I've been trying to figure out a model (or find a relevant paper) for calculating the approximate day/night and periapsis/apoapsis temperature variation for an earth-like planet that has a high eccentricity and a slow rotation rate. The planet orbits an M-class star, and is slightly smaller than earth with a thicker atmosphere of primarily nitrogen and oxygen.

Mass of the atmosphere and the size of the oceans play a key role in the retention and redistribution of heat. However I've been unable to locate any research papers or explicit models that would help me figure out specifics of how much of the temperature variation would be mitigated by retention and redistribution.

Here are the key characteristics of the planet:

• 27-day orbit
• 13.5-day (324 hour) rotation (2:1 orbital resonance)
• 27-day solar day (sunrise to sunrise)
• 0 obliquity
• 0.24 eccentricity
• 3 bar surface atmospheric pressure
• 1476 W/m^2 solar flux (based on semimajor axis)
• apoapsis: 0.16 AU
• periapsis: 0.099 AU
• semimajor axis: 0.13 AU
• 11.5C mean temperature (based on semimajor axis, flux, etc.).

Anything...even simply links to applicable research papers would be immensely helpful. Thanks!

Answer 1

First off, I'm not a climate scientist, so take this with a grain of salt. It's also a very rough estimate and doesn't take climate or emissivity changes, etc into account.
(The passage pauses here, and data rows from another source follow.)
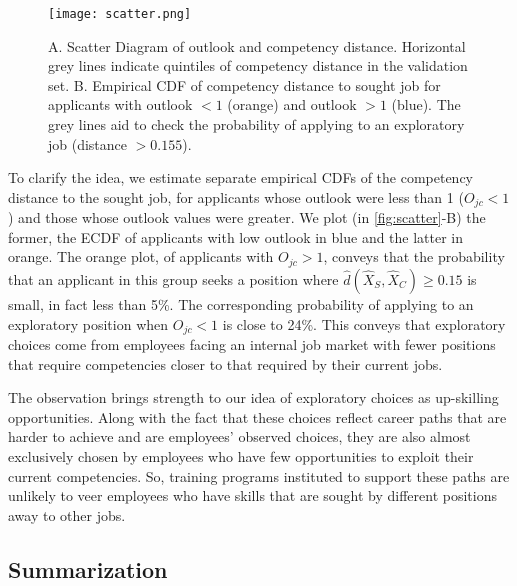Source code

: \documentclass{article}
\begin{document}
\begin{figure}[!ht]
    \centering
    \texttt{[image: scatter.png]} %
    \caption{A. Scatter Diagram of outlook and competency distance. Horizontal grey lines indicate quintiles of competency distance in the validation set. B. Empirical CDF of competency distance to sought job for applicants with outlook $< 1$ (orange) and outlook $ > 1$ (blue). The grey lines aid to check the probability of applying to an exploratory job (distance $ > 0.155$).} %
    \label{fig:scatter} 
\end{figure}


To clarify the idea, we estimate separate empirical CDFs of the competency distance to the sought job, for applicants whose outlook were less than 1 (\(O_{jc} < 1\)) and those whose outlook values were greater. We plot (in \autoref{fig:scatter}-B) the former, the ECDF of applicants with low outlook in blue and the latter in orange. The orange plot, of applicants with \(O_{jc} > 1\), conveys that the probability that an applicant in this group seeks a position where \(\hat{d}(\hat{X}_S, \hat{X}_C) \geq 0.15\) is small, in fact less than 5\%. The corresponding probability of applying to an exploratory position when \(O_{jc} < 1\) is close to 24\%. This conveys that exploratory choices come from employees facing an internal job market with fewer positions that require competencies closer to that required by their current jobs.

The observation brings strength to our idea of exploratory choices as up-skilling opportunities. Along with the fact that these choices reflect career paths that are harder to achieve and are employees’ observed choices, they are also almost exclusively chosen by employees who have few opportunities to exploit their current competencies. So, training programs instituted to support these paths are unlikely to veer employees who have skills that are sought by different positions away to other jobs.


\subsection*{Summarization}
\end{document}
Anyways, here goes: According to the Stefan-Boltzmann law, a black body radiates at a rate proportional to the fourth power of its temperature. Now, to be in equilibrium, the planet has to radiate as much as it absorbs by the star. So, say that on the periapsis, the total insolation of your planet is $I_p$, while at apoapsis it is $I_a$. The insolation is inversely proportional to the square of the distance to the star, so $$I_a/I_p=(0.099/0.16)^2$$ which gives $$I_a = 0.3828I_p$$

Now, to be in equilibrium at both periapsis and apoapsis, we must have $$I_p = A \sigma \epsilon T_p^4$$ $$I_a =A \sigma \epsilon T_a^4$$ where $T_p,T_a$ are global temperatures at periapsis and apoapsis, $A$ is surface area, $\sigma$ is the stefan-boltzmann constant, and $\epsilon$ is emissivity, which we are assuming is constant. Dividing the third and fourth equations and combining with the second equation, we obtain $$(T_a/T_p)^4=0.3828 \implies T_a = 0.7866T_p$$ Finally, you state the mean temperature is $284.5K$. I'm going to assume this is the equally weighted average of the apoapsis and periapsis temperatures, ie $$(T_p+T_a)/2=284.5$$ Solving the previous two equations simultaneously, we obtain $$T_p = 318.5K$$ $$T_a = 250.5K$$

Considering that these should be treated as the global average temperature, we can see that this is very extreme from an Earthly perpective, where the extremes in global temperature have been within $12K$ for the last million years.